= Beginning of Section =
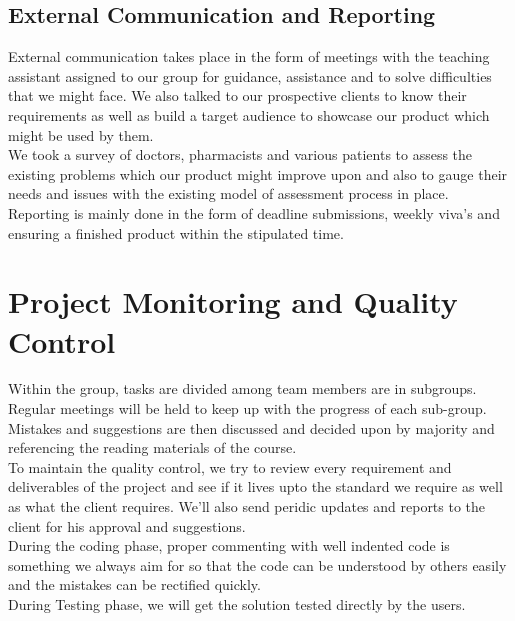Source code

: \documentclass[
10pt, %
a4paper, %
oneside, %
headinclude,footinclude, %
BCOR5mm, %
]{scrartcl}
\begin{document}
\subsection{External Communication and Reporting}

External communication takes place in the form of  meetings with the teaching assistant assigned to our group for guidance, assistance and to solve difficulties that we might face. We also talked to our prospective clients to know their requirements as well as build a target audience to showcase our product which might be used by them.
\\We took a survey of doctors, pharmacists and various patients  to assess the existing problems which our product might improve upon and also to gauge their needs and issues with the existing model of assessment process in place.
\\Reporting is mainly done in the form of deadline submissions, weekly viva’s and ensuring a finished product within the stipulated time.

\section{Project Monitoring and Quality Control}
Within the group, tasks are divided among team members are in subgroups. Regular meetings will be held to keep up with the progress of each sub-group. Mistakes and suggestions are then discussed and decided upon by majority and referencing the reading materials of the course.
\\To maintain the quality control, we try to review every requirement and deliverables of the project and see if it lives upto the standard we require as well as what the client requires. We'll also send peridic updates and reports to the client for his approval and suggestions.
\\During the coding phase, proper commenting with well indented code is something we always aim for so that the code can be understood by others easily and the mistakes can be rectified quickly.
\\During Testing phase, we will get the solution tested directly by the users.
\end{document}
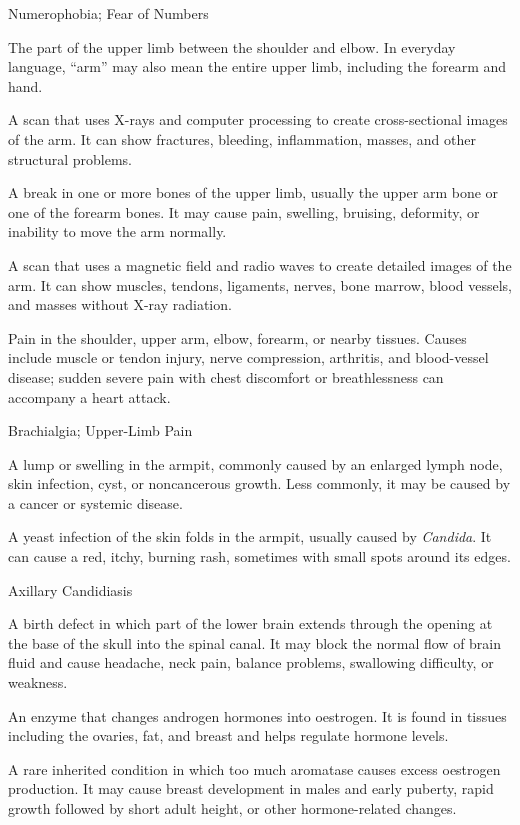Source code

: \synonyms
Numerophobia; Fear of Numbers

 The part of the upper limb between the shoulder and elbow. In everyday language, “arm” may also mean the entire upper limb, including the forearm and hand.

 A scan that uses X-rays and computer processing to create cross-sectional images of the arm. It can show fractures, bleeding, inflammation, masses, and other structural problems.

 A break in one or more bones of the upper limb, usually the upper arm bone or one of the forearm bones. It may cause pain, swelling, bruising, deformity, or inability to move the arm normally.

 A scan that uses a magnetic field and radio waves to create detailed images of the arm. It can show muscles, tendons, ligaments, nerves, bone marrow, blood vessels, and masses without X-ray radiation.

 Pain in the shoulder, upper arm, elbow, forearm, or nearby tissues. Causes include muscle or tendon injury, nerve compression, arthritis, and blood-vessel disease; sudden severe pain with chest discomfort or breathlessness can accompany a heart attack.

\synonyms
Brachialgia; Upper-Limb Pain

 A lump or swelling in the armpit, commonly caused by an enlarged lymph node, skin infection, cyst, or noncancerous growth. Less commonly, it may be caused by a cancer or systemic disease.

 A yeast infection of the skin folds in the
armpit, usually caused by \textit{Candida}. It can cause a red, itchy,
burning rash, sometimes with small spots around its edges.

\synonyms
Axillary Candidiasis

 A birth defect in which part of the lower brain extends through the opening at the base of the skull into the spinal canal. It may block the normal flow of brain fluid and cause headache, neck pain, balance problems, swallowing difficulty, or weakness.

 An enzyme that changes androgen hormones into oestrogen. It is found in tissues including the ovaries, fat, and breast and helps regulate hormone levels.

 A rare inherited condition in which too much aromatase causes excess oestrogen production. It may cause breast development in males and early puberty, rapid growth followed by short adult height, or other hormone-related changes.

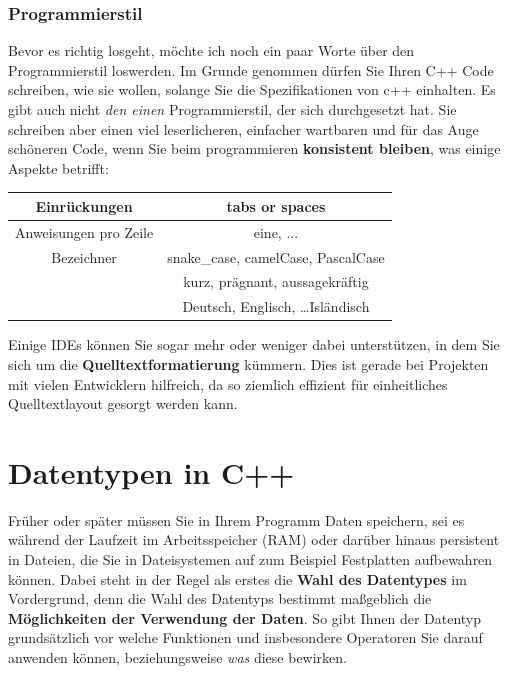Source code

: \documentclass[a4paper]{report}
\begin{document}
\subsection{Programmierstil}
Bevor es richtig losgeht, möchte ich noch ein paar Worte über den Programmierstil loswerden. Im Grunde genommen dürfen Sie Ihren C++ Code schreiben, wie sie wollen, solange Sie die Spezifikationen von c++ einhalten. Es gibt auch nicht \textit{den einen} Programmierstil, der sich durchgesetzt hat. Sie schreiben aber einen viel leserlicheren, einfacher wartbaren und für das Auge schöneren Code, wenn Sie beim programmieren \textbf{konsistent bleiben}, was einige Aspekte betrifft:
\begin{center}
	\begin{tabular}{|c||c|}
		\hline
		Einrückungen	&	tabs or spaces \\ \hline
		Anweisungen pro Zeile & eine, ... \\ \hline
		Bezeichner		&	snake\_case, camelCase, PascalCase \\
		& kurz, prägnant, aussagekräftig \\ 
		& Deutsch, Englisch, \dots Isländisch \\ \hline
	\end{tabular}
\end{center}
Einige IDEs können Sie sogar mehr oder weniger dabei unterstützen, in dem Sie sich um die \textbf{Quelltextformatierung} kümmern. Dies ist gerade bei Projekten mit vielen Entwicklern hilfreich, da so ziemlich effizient für einheitliches Quelltextlayout gesorgt werden kann.

\chapter{Datentypen in C++} \label{real_start}

Früher oder später müssen Sie in Ihrem Programm Daten speichern, sei es während der Laufzeit im Arbeitsspeicher (RAM) oder darüber hinaus persistent in Dateien, die Sie in Dateisystemen auf zum Beispiel Festplatten aufbewahren können. Dabei steht in der Regel als erstes die \textbf{Wahl des Datentypes} im Vordergrund, denn die Wahl des Datentyps bestimmt maßgeblich die \textbf{Möglichkeiten der Verwendung der Daten}. So gibt Ihnen der Datentyp grundsätzlich vor welche Funktionen und insbesondere Operatoren Sie darauf anwenden können, beziehungsweise \textit{was} diese bewirken.
\end{document}
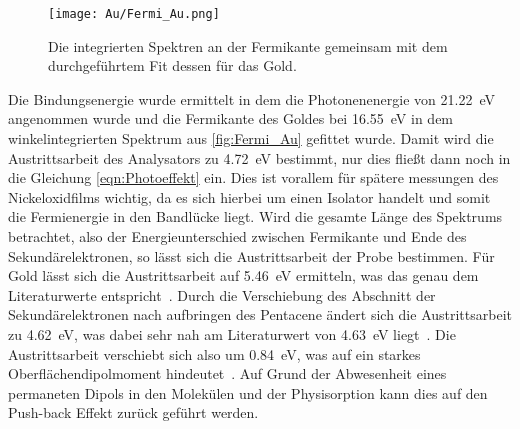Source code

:         \begin{figure}
            \centering
            \texttt{[image: Au/Fermi\_Au.png]}
            \caption{Die integrierten Spektren an der Fermikante gemeinsam mit dem durchgeführtem Fit dessen für das Gold.}
            \label{fig:Fermi_Au}
        \end{figure}
        Die Bindungsenergie wurde ermittelt in dem die Photonenenergie von \SI{21.22}{\electronvolt} angenommen wurde und die Fermikante des Goldes bei \SI{16.55}{\electronvolt} in dem winkelintegrierten Spektrum aus \autoref{fig:Fermi_Au} gefittet wurde.
        Damit wird die Austrittsarbeit des Analysators zu \SI{4.72}{\electronvolt} bestimmt, nur dies fließt dann noch in die Gleichung \ref{eqn:Photoeffekt} ein.
        Dies ist vorallem für spätere messungen des Nickeloxidfilms wichtig, da es sich hierbei um einen Isolator handelt und somit die Fermienergie in den Bandlücke liegt.
        Wird die gesamte Länge des Spektrums betrachtet, also der Energieunterschied zwischen Fermikante und Ende des Sekundärelektronen, so lässt sich die Austrittsarbeit der Probe bestimmen.
        Für Gold lässt sich die Austrittsarbeit auf \SI{5.46}{\electronvolt} ermitteln, was das genau dem Literaturwerte entspricht~\cite{5A_4}.
        Durch die Verschiebung des Abschnitt der Sekundärelektronen nach aufbringen des Pentacene ändert sich die Austrittsarbeit zu \SI{4.62}{\electronvolt}, was dabei sehr nah am Literaturwert von \SI{4.63}{\electronvolt} liegt~\cite{5A_4}.
        Die Austrittsarbeit verschiebt sich also um \SI{0.84}{\electronvolt}, was auf ein starkes Oberflächendipolmoment hindeutet~\cite{5A_3}.
        Auf Grund der Abwesenheit eines permaneten Dipols in den Molekülen und der Physisorption kann dies auf den Push-back Effekt zurück geführt werden.

        
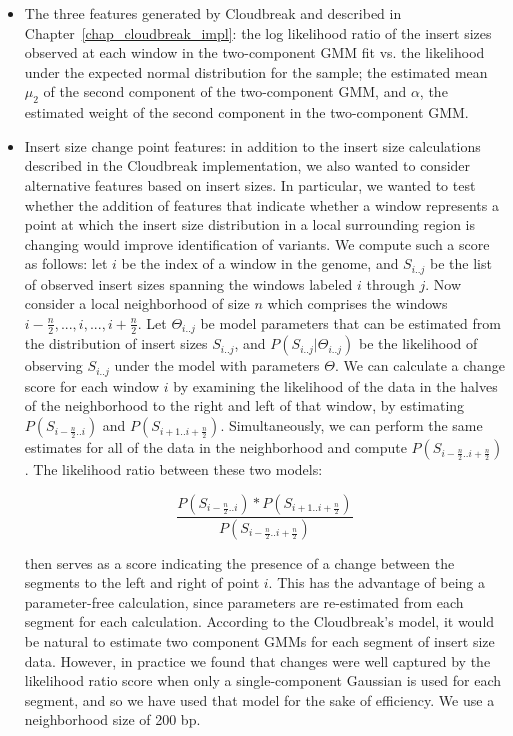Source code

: \begin{itemize}

\item The three features generated by Cloudbreak and described in Chapter~\ref{chap_cloudbreak_impl}: the log likelihood ratio of the insert sizes observed at each window in the two-component GMM fit vs. the likelihood under the expected normal distribution for the sample; the estimated mean $\mu_2$ of the second component of the two-component GMM, and $\alpha$, the estimated weight of the second component in the two-component GMM.

\item Insert size change point features: in addition to the insert size calculations described in the Cloudbreak implementation, we also wanted to consider alternative features based on insert sizes. In particular, we wanted to test whether the addition of features that indicate whether a window represents a point at which the insert size distribution in a local surrounding region is changing would improve identification of variants. We compute such a score as follows: let $i$ be the index of a window in the genome, and $S_{i..j}$ be the list of observed insert sizes spanning the windows labeled $i$ through $j$. Now consider a local neighborhood of size $n$ which comprises the windows $i-\frac{n}{2},...,i,...,i+\frac{n}{2}$. Let $\Theta_{i..j}$ be model parameters that can be estimated from the distribution of insert sizes $S_{i..j}$, and $P(S_{i..j}|\Theta_{i..j})$ be the likelihood of observing $S_{i..j}$ under the model with parameters $\Theta$. We can calculate a change score for each window $i$ by examining the likelihood of the data in the halves of the neighborhood to the right and left of that window, by estimating $P(S_{i-\frac{n}{2}..i})$ and $P(S_{i+1..i+\frac{n}{2}})$. Simultaneously, we can perform the same estimates for all of the data in the neighborhood and compute $P(S_{i-\frac{n}{2}..i+\frac{n}{2}})$. The likelihood ratio between these two models:

\[ \frac{P(S_{i-\frac{n}{2}..i}) * P(S_{i+1..i+\frac{n}{2}})}{ P(S_{i-\frac{n}{2}..i+\frac{n}{2}})} \]

then serves as a score indicating the presence of a change between the segments to the left and right of point $i$. This has the advantage of being a parameter-free calculation, since parameters are re-estimated from each segment for each calculation. According to the Cloudbreak's model, it would be natural to estimate two component GMMs for each segment of insert size data. However, in practice we found that changes were well captured by the likelihood ratio score when only a single-component Gaussian is used for each segment, and so we have used that model for the sake of efficiency. We use a neighborhood size of 200 bp.

\end{itemize}


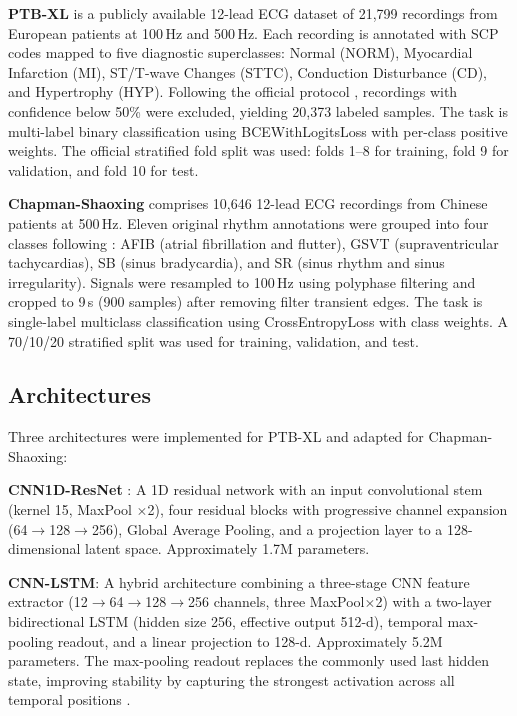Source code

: \documentclass[journal]{IEEEtran}
\begin{document}
\textbf{PTB-XL} \cite{wagner2020ptbxl} is a publicly available 12-lead ECG dataset of 21,799 recordings from European patients at 100\,Hz and 500\,Hz. Each recording is annotated with SCP codes mapped to five diagnostic superclasses: Normal (NORM), Myocardial Infarction (MI), ST/T-wave Changes (STTC), Conduction Disturbance (CD), and Hypertrophy (HYP). Following the official protocol \cite{wagner2020ptbxl}, recordings with confidence below 50\% were excluded, yielding 20,373 labeled samples. The task is multi-label binary classification using BCEWithLogitsLoss with per-class positive weights. The official stratified fold split was used: folds 1--8 for training, fold 9 for validation, and fold 10 for test.

\textbf{Chapman-Shaoxing} \cite{zheng2020chapman} comprises 10,646 12-lead ECG recordings from Chinese patients at 500\,Hz. Eleven original rhythm annotations were grouped into four classes following \cite{zheng2020chapman}: AFIB (atrial fibrillation and flutter), GSVT (supraventricular tachycardias), SB (sinus bradycardia), and SR (sinus rhythm and sinus irregularity). Signals were resampled to 100\,Hz using polyphase filtering and cropped to 9\,s (900 samples) after removing filter transient edges. The task is single-label multiclass classification using CrossEntropyLoss with class weights. A 70/10/20 stratified split was used for training, validation, and test.

\subsection{Architectures}

Three architectures were implemented for PTB-XL and adapted for Chapman-Shaoxing:

\textbf{CNN1D-ResNet} \cite{he2016resnet}: A 1D residual network with an input convolutional stem (kernel 15, MaxPool $\times$2), four residual blocks with progressive channel expansion (64$\to$128$\to$256), Global Average Pooling, and a projection layer to a 128-dimensional latent space. Approximately 1.7M parameters.

\textbf{CNN-LSTM}: A hybrid architecture combining a three-stage CNN feature extractor (12$\to$64$\to$128$\to$256 channels, three MaxPool$\times$2) with a two-layer bidirectional LSTM (hidden size 256, effective output 512-d), temporal max-pooling readout, and a linear projection to 128-d. Approximately 5.2M parameters. The max-pooling readout replaces the commonly used last hidden state, improving stability by capturing the strongest activation across all temporal positions \cite{sun2024cnnlstm, mahajan2025graph}.
\end{document}
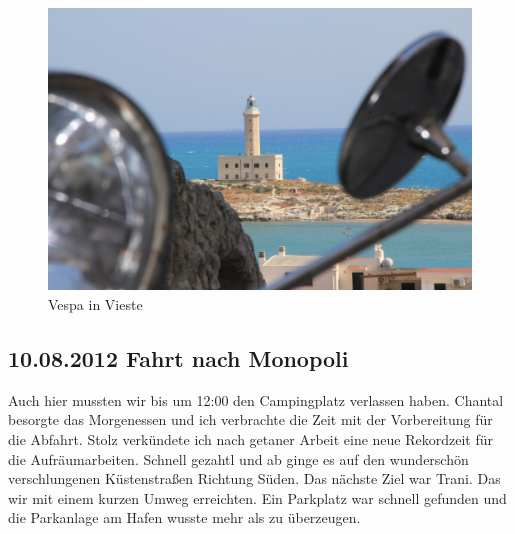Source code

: \begin{figure}[H]
    \centering
    \includegraphics[width=\textwidth]{../Bilder/Sommer2012/30.jpg}
    \caption{Vespa in Vieste}
    \label{img:Sommer4}
\end{figure}

\subsection{10.08.2012 Fahrt nach Monopoli}
Auch hier mussten wir bis um 12:00 den Campingplatz verlassen haben.
Chantal besorgte das Morgenessen und ich verbrachte die Zeit mit der Vorbereitung für die Abfahrt.
Stolz verkündete ich nach getaner Arbeit eine neue Rekordzeit für die Aufräumarbeiten.
Schnell gezahtl und ab ginge es auf den wunderschön verschlungenen Küstenstraßen Richtung Süden.
Das nächste Ziel war Trani.
Das wir mit einem kurzen Umweg erreichten.
Ein Parkplatz war schnell gefunden und die Parkanlage am Hafen wusste mehr als zu überzeugen.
= End of Section =
**Your assignment**
Could you reproduce exactly the lines of the entries above, from the one with "Numerophobia; Fear of Numbers" through the one with "Brachialgia; Upper-Limb Pain", and nothing else?

**Response**
Numerophobia; Fear of Numbers

 The part of the upper limb between the shoulder and elbow. In everyday language, “arm” may also mean the entire upper limb, including the forearm and hand.

 A scan that uses X-rays and computer processing to create cross-sectional images of the arm. It can show fractures, bleeding, inflammation, masses, and other structural problems.

 A break in one or more bones of the upper limb, usually the upper arm bone or one of the forearm bones. It may cause pain, swelling, bruising, deformity, or inability to move the arm normally.

 A scan that uses a magnetic field and radio waves to create detailed images of the arm. It can show muscles, tendons, ligaments, nerves, bone marrow, blood vessels, and masses without X-ray radiation.

 Pain in the shoulder, upper arm, elbow, forearm, or nearby tissues. Causes include muscle or tendon injury, nerve compression, arthritis, and blood-vessel disease; sudden severe pain with chest discomfort or breathlessness can accompany a heart attack.

\synonyms
Brachialgia; Upper-Limb Pain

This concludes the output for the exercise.